** Opening DATA PROVIDED block **

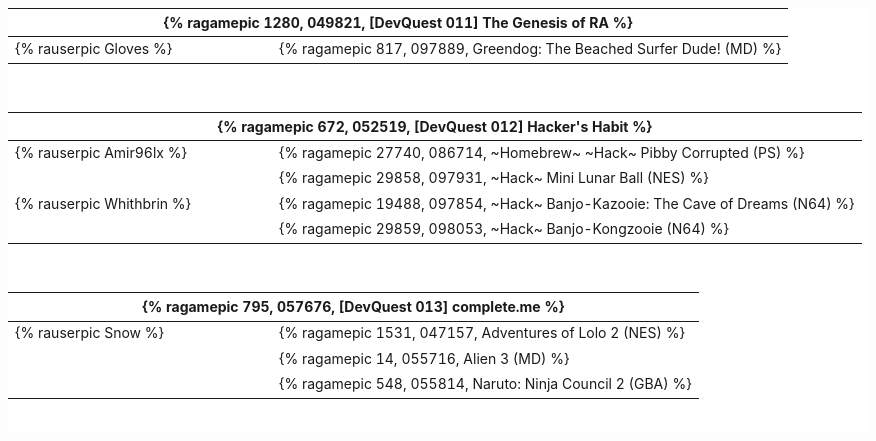 <table>
    <thead>
        <tr>
            <th colspan="3">{% ragamepic 1280, 049821,  [DevQuest 011] The Genesis of RA %}</th>
        </tr>
    </thead>
    <tbody>
        <tr>
            <td rowspan="1" width=250 >{% rauserpic Gloves %}</td>
            <td colspan="1">{% ragamepic 817, 097889, Greendog: The Beached Surfer Dude! (MD) %}</td>
        </tr>
    </tbody>
</table>
<br>
<table>
    <thead>
        <tr>
            <th colspan="3">{% ragamepic 672,  052519,  [DevQuest 012] Hacker's Habit %}</th>
        </tr>
    </thead>
    <tbody>
        <tr>
            <td rowspan="3" width=250>{% rauserpic Amir96lx %}</td>
        </tr>
        <tr>
            <td colspan="1">{% ragamepic 27740, 086714, ~Homebrew~ ~Hack~ Pibby Corrupted (PS) %}</td>
        </tr>
        <tr>
            <td colspan="1">{% ragamepic 29858, 097931, ~Hack~ Mini Lunar Ball (NES) %}</td>
        </tr>
        <tr>
            <td rowspan="3" width=250>{% rauserpic Whithbrin %}</td>
        </tr>
        <tr>
            <td colspan="1">{% ragamepic 19488, 097854, ~Hack~ Banjo-Kazooie: The Cave of Dreams (N64) %}</td>
        </tr>
        <tr>
            <td colspan="1">{% ragamepic 29859, 098053, ~Hack~ Banjo-Kongzooie (N64) %}</td>
        </tr>
    </tbody>
</table>
<br>
<table>
    <thead>
        <tr>
            <th colspan="3">{% ragamepic 795,  057676,  [DevQuest 013] complete.me %}</th>
        </tr>
    </thead>
    <tbody>
        <tr>
            <td rowspan="4" width=250>{% rauserpic Snow %}</td>
        </tr>
        <tr>
            <td colspan="1">{% ragamepic 1531, 047157, Adventures of Lolo 2 (NES) %}</td>
        </tr>
        <tr>
            <td colspan="1">{% ragamepic 14, 055716, Alien 3 (MD) %}</td>
        </tr>
        <tr>
            <td colspan="1">{% ragamepic 548, 055814, Naruto: Ninja Council 2 (GBA) %}</td>
        </tr>
    </tbody>
</table>
<br>
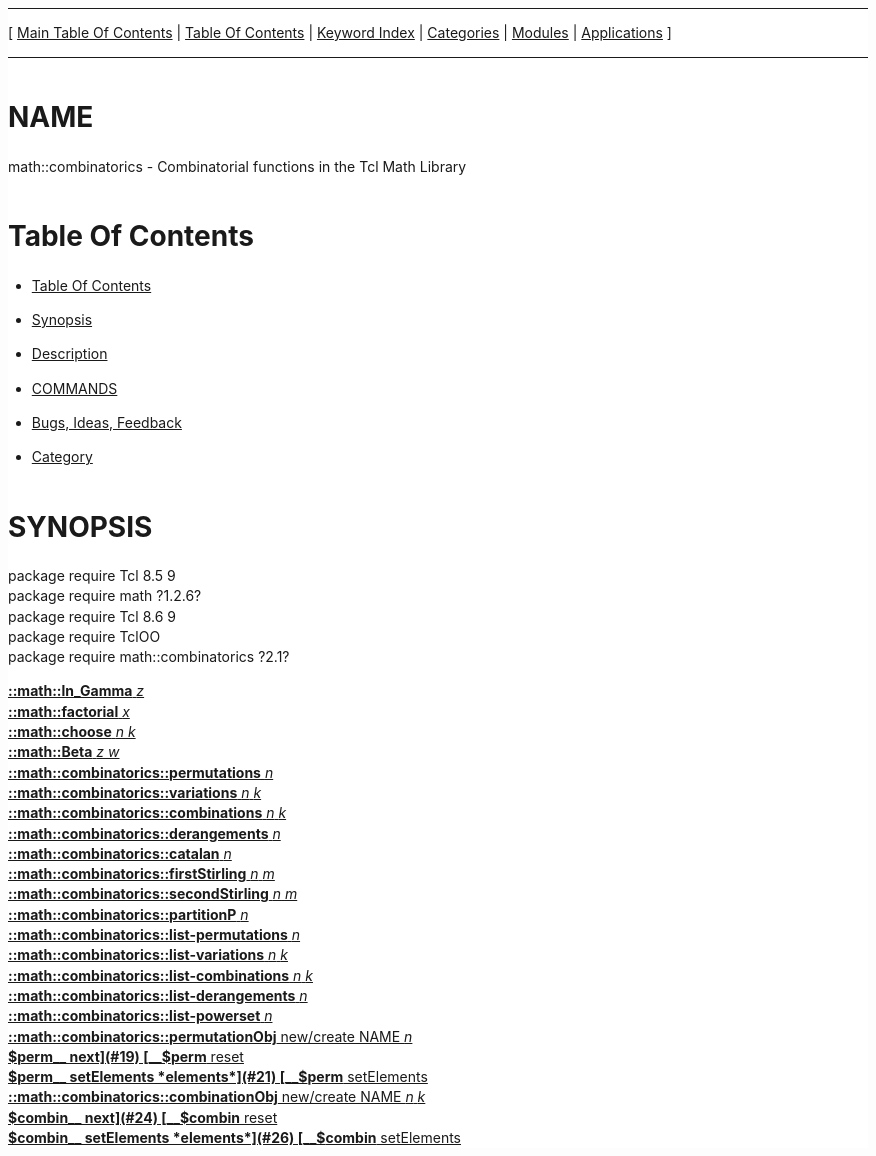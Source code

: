 
[//000000001]: # (math::combinatorics \- Tcl Math Library)
[//000000002]: # (Generated from file 'combinatorics\.man' by tcllib/doctools with format 'markdown')
[//000000003]: # (math::combinatorics\(n\) 2\.1 tcllib "Tcl Math Library")

<hr> [ <a href="../../../../toc.md">Main Table Of Contents</a> &#124; <a
href="../../../toc.md">Table Of Contents</a> &#124; <a
href="../../../../index.md">Keyword Index</a> &#124; <a
href="../../../../toc0.md">Categories</a> &#124; <a
href="../../../../toc1.md">Modules</a> &#124; <a
href="../../../../toc2.md">Applications</a> ] <hr>

# NAME

math::combinatorics \- Combinatorial functions in the Tcl Math Library

# <a name='toc'></a>Table Of Contents

  - [Table Of Contents](#toc)

  - [Synopsis](#synopsis)

  - [Description](#section1)

  - [COMMANDS](#section2)

  - [Bugs, Ideas, Feedback](#section3)

  - [Category](#category)

# <a name='synopsis'></a>SYNOPSIS

package require Tcl 8\.5 9  
package require math ?1\.2\.6?  
package require Tcl 8\.6 9  
package require TclOO  
package require math::combinatorics ?2\.1?  

[__::math::ln\_Gamma__ *z*](#1)  
[__::math::factorial__ *x*](#2)  
[__::math::choose__ *n k*](#3)  
[__::math::Beta__ *z w*](#4)  
[__::math::combinatorics::permutations__ *n*](#5)  
[__::math::combinatorics::variations__ *n* *k*](#6)  
[__::math::combinatorics::combinations__ *n* *k*](#7)  
[__::math::combinatorics::derangements__ *n*](#8)  
[__::math::combinatorics::catalan__ *n*](#9)  
[__::math::combinatorics::firstStirling__ *n* *m*](#10)  
[__::math::combinatorics::secondStirling__ *n* *m*](#11)  
[__::math::combinatorics::partitionP__ *n*](#12)  
[__::math::combinatorics::list\-permutations__ *n*](#13)  
[__::math::combinatorics::list\-variations__ *n* *k*](#14)  
[__::math::combinatorics::list\-combinations__ *n* *k*](#15)  
[__::math::combinatorics::list\-derangements__ *n*](#16)  
[__::math::combinatorics::list\-powerset__ *n*](#17)  
[__::math::combinatorics::permutationObj__ new/create NAME *n*](#18)  
[__$perm__ next](#19)  
[__$perm__ reset](#20)  
[__$perm__ setElements *elements*](#21)  
[__$perm__ setElements](#22)  
[__::math::combinatorics::combinationObj__ new/create NAME *n* *k*](#23)  
[__$combin__ next](#24)  
[__$combin__ reset](#25)  
[__$combin__ setElements *elements*](#26)  
[__$combin__ setElements](#27)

** Closing DATA PROVIDED block **

## REQUIRED WORK
Please copy out each line of the material that holds the string "Library".

## RESULT OF THIS EXERCISE
[//000000001]: # (math::combinatorics \- Tcl Math Library)
[//000000003]: # (math::combinatorics\(n\) 2\.1 tcllib "Tcl Math Library")
math::combinatorics \- Combinatorial functions in the Tcl Math Library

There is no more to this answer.